西田のいうことを平易な言葉にすれば、観察主体となるの意識を無とすることです。これは東洋思想が重視してきた無我の思想でもあります。観察主体となる我の意識が無となり、観察主体と観察対象との関係が無境界になる世界が最も客観的な世界といえます。自己を含む一切が縁起的包摂関係(ホロニカル関係)の中で無分別状態となり、すべてがあるがままの出来事の世界になるのです。井筒俊彦の言葉を借りれば、「存在の絶対無分節と経験的分節との同時現成」の境地が客観的事実の世界といえます。観察主体が観察対象を対象論理で知的に理解する世界ではなく、自己の実感と自覚によって了知される世界が客観的事実に基づく実在世界といえます。

観察主体が無になるとは、我の意識が無になって、自己と世界の区別がなくなる体験そのものになることです。しかし自己の存在自体が無になるわけではありません。自己と世界の関係が一致し、あるがままの客観的な実在世界と触れた瞬間の実感と自覚を手掛かりにして、自己は自己と世界の不一致をできるだけ一致させるような適切な自己を自己組織化させることができるのです。

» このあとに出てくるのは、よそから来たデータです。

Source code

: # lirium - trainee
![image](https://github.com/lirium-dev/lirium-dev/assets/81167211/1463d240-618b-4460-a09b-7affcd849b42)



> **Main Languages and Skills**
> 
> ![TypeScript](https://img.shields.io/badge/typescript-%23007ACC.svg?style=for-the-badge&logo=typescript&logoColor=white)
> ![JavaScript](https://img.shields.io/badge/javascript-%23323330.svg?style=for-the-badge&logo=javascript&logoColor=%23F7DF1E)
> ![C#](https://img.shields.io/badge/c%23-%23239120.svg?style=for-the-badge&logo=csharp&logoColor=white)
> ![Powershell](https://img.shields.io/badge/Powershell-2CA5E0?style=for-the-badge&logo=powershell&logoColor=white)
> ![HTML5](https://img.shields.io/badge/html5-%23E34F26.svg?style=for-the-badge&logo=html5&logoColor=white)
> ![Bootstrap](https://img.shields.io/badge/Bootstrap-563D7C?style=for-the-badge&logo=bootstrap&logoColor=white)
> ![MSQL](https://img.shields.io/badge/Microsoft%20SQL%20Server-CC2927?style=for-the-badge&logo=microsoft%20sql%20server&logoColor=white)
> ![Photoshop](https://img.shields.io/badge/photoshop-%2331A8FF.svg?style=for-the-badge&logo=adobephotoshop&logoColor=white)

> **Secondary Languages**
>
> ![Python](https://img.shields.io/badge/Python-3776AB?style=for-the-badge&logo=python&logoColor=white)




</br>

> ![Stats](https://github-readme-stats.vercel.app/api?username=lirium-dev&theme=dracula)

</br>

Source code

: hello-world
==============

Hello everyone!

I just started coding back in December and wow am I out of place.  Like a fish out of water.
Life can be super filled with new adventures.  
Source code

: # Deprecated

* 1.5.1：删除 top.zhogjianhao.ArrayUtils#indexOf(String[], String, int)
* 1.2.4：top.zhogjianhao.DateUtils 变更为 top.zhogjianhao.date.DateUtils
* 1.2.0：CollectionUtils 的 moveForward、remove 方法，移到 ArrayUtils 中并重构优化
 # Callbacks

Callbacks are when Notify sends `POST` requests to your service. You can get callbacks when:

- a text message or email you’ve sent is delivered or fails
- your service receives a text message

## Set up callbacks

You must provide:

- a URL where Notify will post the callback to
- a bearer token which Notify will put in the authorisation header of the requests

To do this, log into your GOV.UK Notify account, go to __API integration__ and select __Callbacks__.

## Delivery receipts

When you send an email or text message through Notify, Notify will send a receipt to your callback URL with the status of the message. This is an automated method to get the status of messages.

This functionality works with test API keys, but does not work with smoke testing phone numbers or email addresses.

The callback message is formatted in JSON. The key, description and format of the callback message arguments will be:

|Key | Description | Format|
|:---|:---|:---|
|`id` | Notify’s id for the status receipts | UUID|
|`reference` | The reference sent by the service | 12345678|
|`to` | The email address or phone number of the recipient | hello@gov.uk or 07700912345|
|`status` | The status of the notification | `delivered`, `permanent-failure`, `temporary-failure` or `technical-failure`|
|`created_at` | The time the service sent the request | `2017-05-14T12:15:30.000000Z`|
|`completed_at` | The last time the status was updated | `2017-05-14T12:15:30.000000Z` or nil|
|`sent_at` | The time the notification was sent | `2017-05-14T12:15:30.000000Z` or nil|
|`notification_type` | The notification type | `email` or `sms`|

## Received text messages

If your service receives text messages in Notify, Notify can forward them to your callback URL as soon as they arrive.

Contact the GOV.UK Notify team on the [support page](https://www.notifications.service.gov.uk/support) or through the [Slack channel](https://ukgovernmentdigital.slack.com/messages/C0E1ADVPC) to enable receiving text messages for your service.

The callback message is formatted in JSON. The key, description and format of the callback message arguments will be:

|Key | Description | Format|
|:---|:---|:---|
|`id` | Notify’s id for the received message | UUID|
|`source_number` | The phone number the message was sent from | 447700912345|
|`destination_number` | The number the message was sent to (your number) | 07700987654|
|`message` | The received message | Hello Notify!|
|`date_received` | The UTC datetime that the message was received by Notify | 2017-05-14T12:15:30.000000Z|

自己意識を最も発達させた人間の場合、適切な自己の自己組織化を促進するだけでなく、世界を人間と一致する方向に変容させようとします。一方で、世界は、世界自身を適切な世界となるように自己組織化させようとします。ここに、人間と世界との不一致・一致をめぐるせめぎ合いが展開するのです。

自己は無になればなるほど、自らを創造した世界、真の自己になることができるといえます。